# TASK GOAL
Starting at the line with "Here's an example", set down each line of the entries below through the last one, exactly as it stands.

Items listed in a dataset:
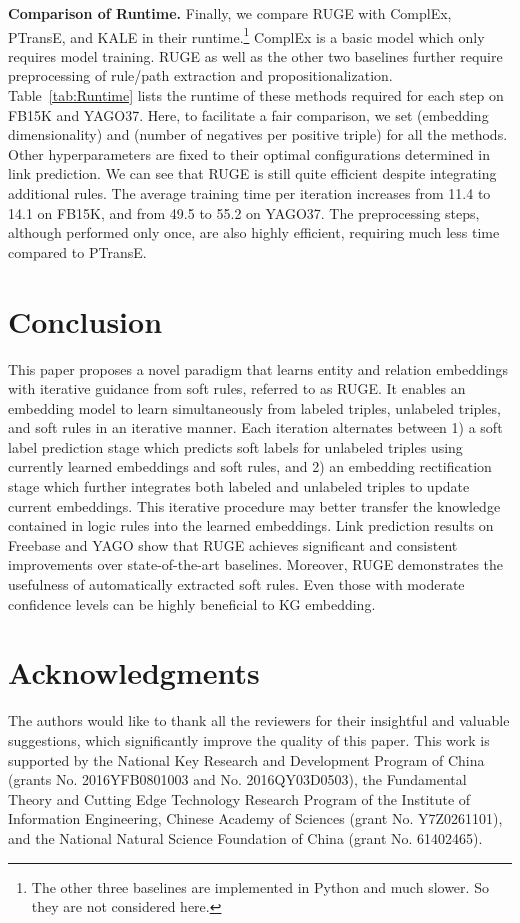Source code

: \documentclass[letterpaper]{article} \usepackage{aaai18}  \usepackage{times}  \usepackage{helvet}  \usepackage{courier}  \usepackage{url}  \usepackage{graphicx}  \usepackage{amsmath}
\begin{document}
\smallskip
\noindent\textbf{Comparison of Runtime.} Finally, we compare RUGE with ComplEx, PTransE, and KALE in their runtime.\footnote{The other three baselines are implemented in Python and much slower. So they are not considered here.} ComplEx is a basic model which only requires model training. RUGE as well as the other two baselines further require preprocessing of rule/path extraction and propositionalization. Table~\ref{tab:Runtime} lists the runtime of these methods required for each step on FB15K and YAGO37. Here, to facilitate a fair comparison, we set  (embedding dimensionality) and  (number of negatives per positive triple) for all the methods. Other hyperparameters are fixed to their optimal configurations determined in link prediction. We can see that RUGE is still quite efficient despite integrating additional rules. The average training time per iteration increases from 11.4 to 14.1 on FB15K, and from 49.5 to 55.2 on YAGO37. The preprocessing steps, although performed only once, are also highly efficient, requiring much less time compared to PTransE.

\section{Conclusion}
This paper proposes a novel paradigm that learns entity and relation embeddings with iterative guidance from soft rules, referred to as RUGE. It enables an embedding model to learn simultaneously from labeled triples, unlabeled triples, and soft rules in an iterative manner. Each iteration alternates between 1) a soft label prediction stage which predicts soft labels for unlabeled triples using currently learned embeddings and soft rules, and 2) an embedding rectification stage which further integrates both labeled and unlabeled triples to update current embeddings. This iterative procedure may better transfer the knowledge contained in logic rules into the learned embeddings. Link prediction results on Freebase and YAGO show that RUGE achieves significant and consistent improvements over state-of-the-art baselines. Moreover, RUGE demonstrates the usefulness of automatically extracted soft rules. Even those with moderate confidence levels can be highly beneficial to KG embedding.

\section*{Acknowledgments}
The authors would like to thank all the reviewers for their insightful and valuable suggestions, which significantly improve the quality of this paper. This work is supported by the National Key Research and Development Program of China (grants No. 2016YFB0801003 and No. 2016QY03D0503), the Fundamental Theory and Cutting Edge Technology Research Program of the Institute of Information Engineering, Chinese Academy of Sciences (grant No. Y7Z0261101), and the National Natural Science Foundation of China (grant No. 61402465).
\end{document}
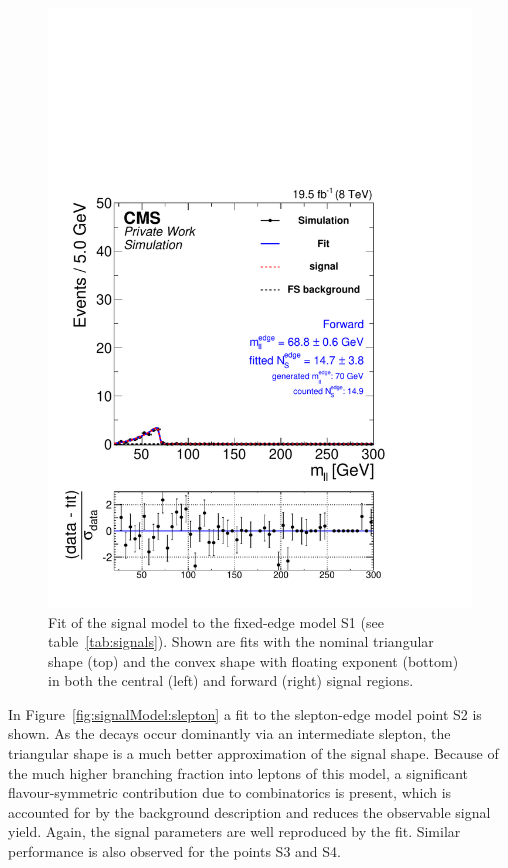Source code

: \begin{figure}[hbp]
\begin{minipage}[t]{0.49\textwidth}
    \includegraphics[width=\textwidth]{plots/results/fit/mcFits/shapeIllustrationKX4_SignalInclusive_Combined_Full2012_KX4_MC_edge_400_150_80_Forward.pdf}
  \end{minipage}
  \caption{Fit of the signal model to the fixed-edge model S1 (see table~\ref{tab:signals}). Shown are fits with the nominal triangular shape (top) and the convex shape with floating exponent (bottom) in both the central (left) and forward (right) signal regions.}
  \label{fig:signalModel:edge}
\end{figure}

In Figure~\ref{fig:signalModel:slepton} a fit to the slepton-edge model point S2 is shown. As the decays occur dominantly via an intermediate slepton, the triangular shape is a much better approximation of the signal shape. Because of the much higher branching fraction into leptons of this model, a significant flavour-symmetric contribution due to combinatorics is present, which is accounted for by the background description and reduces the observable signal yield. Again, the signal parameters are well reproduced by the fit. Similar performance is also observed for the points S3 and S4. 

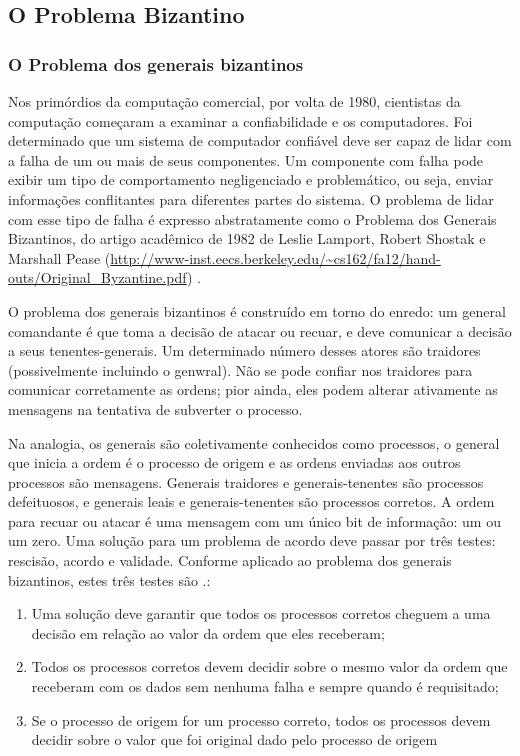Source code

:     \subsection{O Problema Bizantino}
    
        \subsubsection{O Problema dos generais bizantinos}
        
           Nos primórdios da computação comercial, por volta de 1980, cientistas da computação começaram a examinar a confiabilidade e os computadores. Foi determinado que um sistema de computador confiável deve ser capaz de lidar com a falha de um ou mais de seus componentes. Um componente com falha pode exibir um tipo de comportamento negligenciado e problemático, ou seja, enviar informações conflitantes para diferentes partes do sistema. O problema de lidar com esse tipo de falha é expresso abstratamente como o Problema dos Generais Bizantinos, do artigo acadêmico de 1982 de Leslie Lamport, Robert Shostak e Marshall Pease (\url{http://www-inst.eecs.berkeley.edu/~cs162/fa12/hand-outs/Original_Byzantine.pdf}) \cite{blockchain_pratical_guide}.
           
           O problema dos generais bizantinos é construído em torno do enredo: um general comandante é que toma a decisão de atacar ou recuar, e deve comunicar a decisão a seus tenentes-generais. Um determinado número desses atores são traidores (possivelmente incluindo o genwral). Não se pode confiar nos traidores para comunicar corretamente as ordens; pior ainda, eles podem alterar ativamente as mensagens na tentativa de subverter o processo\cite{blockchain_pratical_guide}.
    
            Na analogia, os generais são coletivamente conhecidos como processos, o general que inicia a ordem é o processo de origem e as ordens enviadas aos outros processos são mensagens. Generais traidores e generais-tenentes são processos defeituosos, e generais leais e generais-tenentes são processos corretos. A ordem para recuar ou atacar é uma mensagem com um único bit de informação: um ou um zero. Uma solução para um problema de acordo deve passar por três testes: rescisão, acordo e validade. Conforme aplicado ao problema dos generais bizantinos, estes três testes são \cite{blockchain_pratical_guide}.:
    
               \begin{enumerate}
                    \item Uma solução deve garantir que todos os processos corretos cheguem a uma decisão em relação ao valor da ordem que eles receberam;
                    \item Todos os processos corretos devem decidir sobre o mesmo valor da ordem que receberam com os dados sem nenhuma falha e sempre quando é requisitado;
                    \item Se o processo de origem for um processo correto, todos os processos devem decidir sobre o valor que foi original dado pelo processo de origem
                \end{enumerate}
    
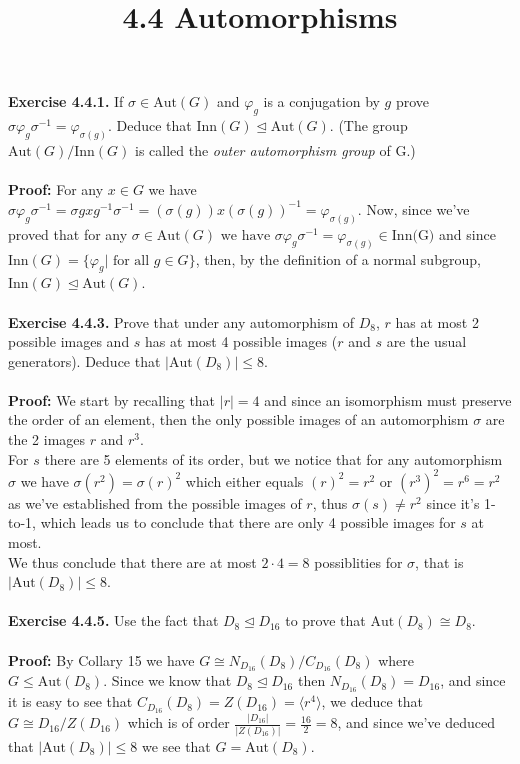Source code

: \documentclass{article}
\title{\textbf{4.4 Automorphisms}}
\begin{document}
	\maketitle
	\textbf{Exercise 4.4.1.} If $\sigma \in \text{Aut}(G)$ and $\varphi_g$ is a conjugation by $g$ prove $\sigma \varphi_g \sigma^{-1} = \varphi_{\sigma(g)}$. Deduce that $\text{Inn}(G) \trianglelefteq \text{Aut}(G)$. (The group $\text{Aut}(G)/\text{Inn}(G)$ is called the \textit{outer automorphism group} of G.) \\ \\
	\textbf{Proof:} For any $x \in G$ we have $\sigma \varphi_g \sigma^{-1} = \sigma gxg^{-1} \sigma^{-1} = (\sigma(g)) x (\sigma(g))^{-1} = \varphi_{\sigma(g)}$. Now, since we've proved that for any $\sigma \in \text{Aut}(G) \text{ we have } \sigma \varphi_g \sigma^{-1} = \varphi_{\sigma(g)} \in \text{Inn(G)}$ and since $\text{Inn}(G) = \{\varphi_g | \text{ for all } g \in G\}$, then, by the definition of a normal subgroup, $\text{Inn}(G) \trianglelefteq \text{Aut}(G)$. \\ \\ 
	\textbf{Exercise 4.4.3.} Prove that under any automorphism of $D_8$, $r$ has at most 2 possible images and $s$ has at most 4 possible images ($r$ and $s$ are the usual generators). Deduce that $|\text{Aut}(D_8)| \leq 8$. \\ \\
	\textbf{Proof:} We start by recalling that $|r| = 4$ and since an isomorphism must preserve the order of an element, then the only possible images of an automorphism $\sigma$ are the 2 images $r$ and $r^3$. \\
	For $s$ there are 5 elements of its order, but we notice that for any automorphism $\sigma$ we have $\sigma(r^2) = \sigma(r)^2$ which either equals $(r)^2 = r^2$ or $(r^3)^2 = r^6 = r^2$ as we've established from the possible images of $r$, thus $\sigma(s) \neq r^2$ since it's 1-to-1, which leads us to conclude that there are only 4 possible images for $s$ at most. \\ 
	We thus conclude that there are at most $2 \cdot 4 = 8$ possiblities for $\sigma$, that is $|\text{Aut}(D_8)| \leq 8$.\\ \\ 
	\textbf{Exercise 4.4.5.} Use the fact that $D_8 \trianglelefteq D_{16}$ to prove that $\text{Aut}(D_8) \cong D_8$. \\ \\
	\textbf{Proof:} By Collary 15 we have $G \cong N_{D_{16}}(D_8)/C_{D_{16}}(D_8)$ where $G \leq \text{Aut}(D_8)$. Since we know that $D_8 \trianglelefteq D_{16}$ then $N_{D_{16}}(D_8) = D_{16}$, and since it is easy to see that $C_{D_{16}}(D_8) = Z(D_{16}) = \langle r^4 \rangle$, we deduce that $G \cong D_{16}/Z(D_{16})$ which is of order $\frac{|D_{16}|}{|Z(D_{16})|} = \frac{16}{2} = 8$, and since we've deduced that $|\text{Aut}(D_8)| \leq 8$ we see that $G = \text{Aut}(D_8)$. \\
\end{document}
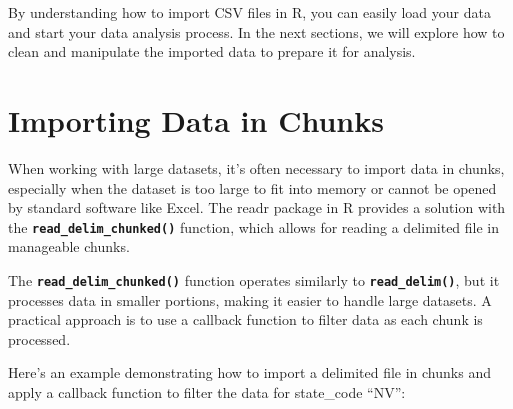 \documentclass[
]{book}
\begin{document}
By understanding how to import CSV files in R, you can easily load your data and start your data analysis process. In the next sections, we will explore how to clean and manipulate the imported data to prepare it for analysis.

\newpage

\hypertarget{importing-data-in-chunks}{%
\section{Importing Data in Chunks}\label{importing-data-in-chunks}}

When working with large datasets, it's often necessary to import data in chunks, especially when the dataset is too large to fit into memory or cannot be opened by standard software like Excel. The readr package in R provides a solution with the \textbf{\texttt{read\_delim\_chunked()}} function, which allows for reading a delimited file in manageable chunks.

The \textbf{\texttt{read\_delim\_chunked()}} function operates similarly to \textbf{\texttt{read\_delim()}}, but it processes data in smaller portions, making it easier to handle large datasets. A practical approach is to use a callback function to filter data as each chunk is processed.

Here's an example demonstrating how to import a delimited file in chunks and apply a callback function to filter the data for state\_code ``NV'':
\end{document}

# TASK SOLUTION
Here's an example demonstrating how to import a delimited file in chunks and apply a callback function to filter the data for state\_code ``NV'':
\end{document}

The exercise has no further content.